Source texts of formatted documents
----

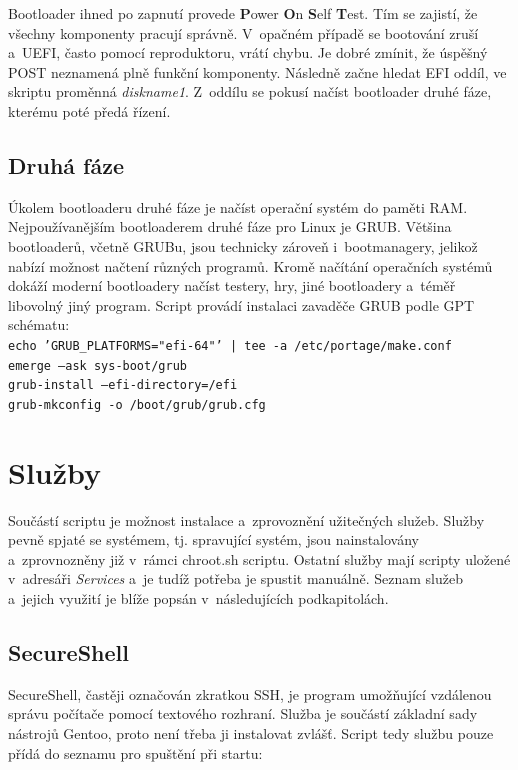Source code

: \documentclass[12pt,a4paper,twoside,]{article}
\begin{document}
{{{{{{\hspace{-1.5em}Bootloader ihned po zapnutí provede {\bf P}ower {\bf O}n {\bf S}elf {\bf T}est. Tím se zajistí, že všechny komponenty pracují správně. V~opačném případě se bootování zruší a~UEFI, často pomocí reproduktoru, vrátí chybu. Je dobré zmínit, že úspěšný POST neznamená plně funkční komponenty. Následně začne hledat EFI oddíl, ve skriptu proměnná \textit{diskname1}. Z~oddílu se pokusí načíst bootloader druhé fáze, kterému poté předá řízení.

\subsection{\textsf{Druhá fáze}}
Úkolem bootloaderu druhé fáze je načíst operační systém do paměti RAM. Nejpoužívanějším bootloaderem druhé fáze pro Linux je GRUB. Většina bootloaderů, včetně GRUBu, jsou technicky zároveň i~bootmanagery, jelikož nabízí možnost načtení různých programů. Kromě načítání operačních systémů dokáží moderní bootloadery načíst testery, hry, jiné bootloadery a~téměř libovolný jiný program. Script provádí instalaci zavaděče GRUB podle GPT schématu:\\

\texttt{echo 'GRUB\_PLATFORMS="efi-64"' | tee -a /etc/portage/make.conf}\\
\hspace*{1.5em}\texttt{emerge --ask sys-boot/grub}\\
\hspace*{1.5em}\texttt{grub-install --efi-directory=/efi}\\
\hspace*{1.5em}\texttt{grub-mkconfig -o /boot/grub/grub.cfg}\\

\newpage
\section{\textsf{Služby}}
Součástí scriptu je možnost instalace a~zprovoznění užitečných služeb. Služby pevně spjaté se systémem, tj. spravující systém, jsou nainstalovány a~zprovnozněny již v~rámci chroot.sh scriptu. Ostatní služby mají scripty uložené v~adresáři \textit{Services} a~je tudíž potřeba je spustit manuálně. Seznam služeb a~jejich využití je blíže popsán v~následujících podkapitolách. 

\subsection{\textsf{SecureShell}}
SecureShell, častěji označován zkratkou SSH, je program umožňující vzdálenou správu počítače pomocí textového rozhraní. Služba je součástí základní sady nástrojů Gentoo, proto není třeba ji instalovat zvlášť. Script tedy službu pouze přídá do seznamu pro spuštění při startu: 

}}}}}}
\end{document}
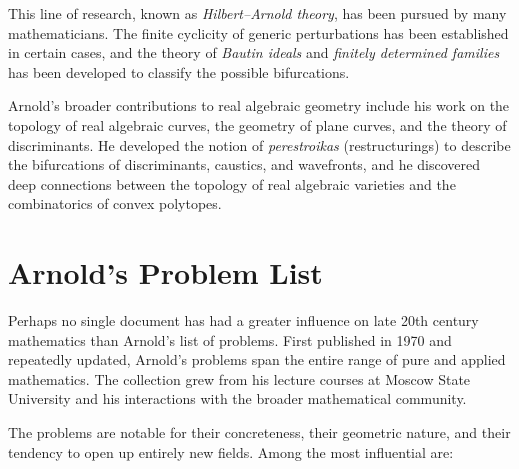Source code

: This line of research, known as \emph{Hilbert--Arnold theory}, has been pursued by many mathematicians. The finite cyclicity of generic perturbations has been established in certain cases, and the theory of \emph{Bautin ideals} and \emph{finitely determined families} has been developed to classify the possible bifurcations.

Arnold's broader contributions to real algebraic geometry include his work on the topology of real algebraic curves, the geometry of plane curves, and the theory of discriminants. He developed the notion of \emph{perestroikas} (restructurings) to describe the bifurcations of discriminants, caustics, and wavefronts, and he discovered deep connections between the topology of real algebraic varieties and the combinatorics of convex polytopes.

\section{Arnold's Problem List}

Perhaps no single document has had a greater influence on late 20th century mathematics than Arnold's list of problems. First published in 1970 and repeatedly updated, Arnold's problems span the entire range of pure and applied mathematics. The collection grew from his lecture courses at Moscow State University and his interactions with the broader mathematical community.

The problems are notable for their concreteness, their geometric nature, and their tendency to open up entirely new fields. Among the most influential are:

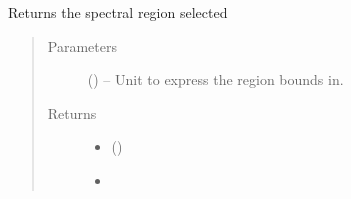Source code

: \documentclass[letterpaper,10pt,english]{sphinxmanual}
\begin{document}
\begin{fulllineitems}
\begin{fulllineitems}
\begin{quote}
\begin{description}
\begin{itemize}
\end{itemize}

\end{description}\end{quote}

\end{fulllineitems}


\begin{fulllineitems}
\label{\detokenize{references/freqfilter:nmrespy.freqfilter.FrequencyFilter.get_region}}
\sphinxAtStartPar
Returns the spectral region selected
\begin{quote}\begin{description}
\item[{Parameters}] \leavevmode
\sphinxAtStartPar
{} (\sphinxstyleliteralemphasis{\sphinxupquote{, }}\sphinxstyleliteralemphasis{\sphinxupquote{, }}\sphinxstyleliteralemphasis{\sphinxupquote{, }}) – Unit to express the region bounds in.

\item[{Returns}] \leavevmode
\sphinxAtStartPar
\begin{itemize}
\item {} 
\sphinxAtStartPar
{} ()

\item {} 
\sphinxAtStartPar
{}

\end{itemize}


\end{description}\end{quote}

\end{fulllineitems}



\end{fulllineitems}
\end{document}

----

* Your instructions *
Output only the lines running from the top of the data above to the line with "poté předá řízení.", inclusive, word for word and without pictures.

* Answer to this exercise *
Source code

: \documentclass[12pt,a4paper,twoside,]{article}
\begin{document}
{{{{{{\hspace{-1.5em}Bootloader ihned po zapnutí provede {\bf P}ower {\bf O}n {\bf S}elf {\bf T}est. Tím se zajistí, že všechny komponenty pracují správně. V~opačném případě se bootování zruší a~UEFI, často pomocí reproduktoru, vrátí chybu. Je dobré zmínit, že úspěšný POST neznamená plně funkční komponenty. Následně začne hledat EFI oddíl, ve skriptu proměnná \textit{diskname1}. Z~oddílu se pokusí načíst bootloader druhé fáze, kterému poté předá řízení.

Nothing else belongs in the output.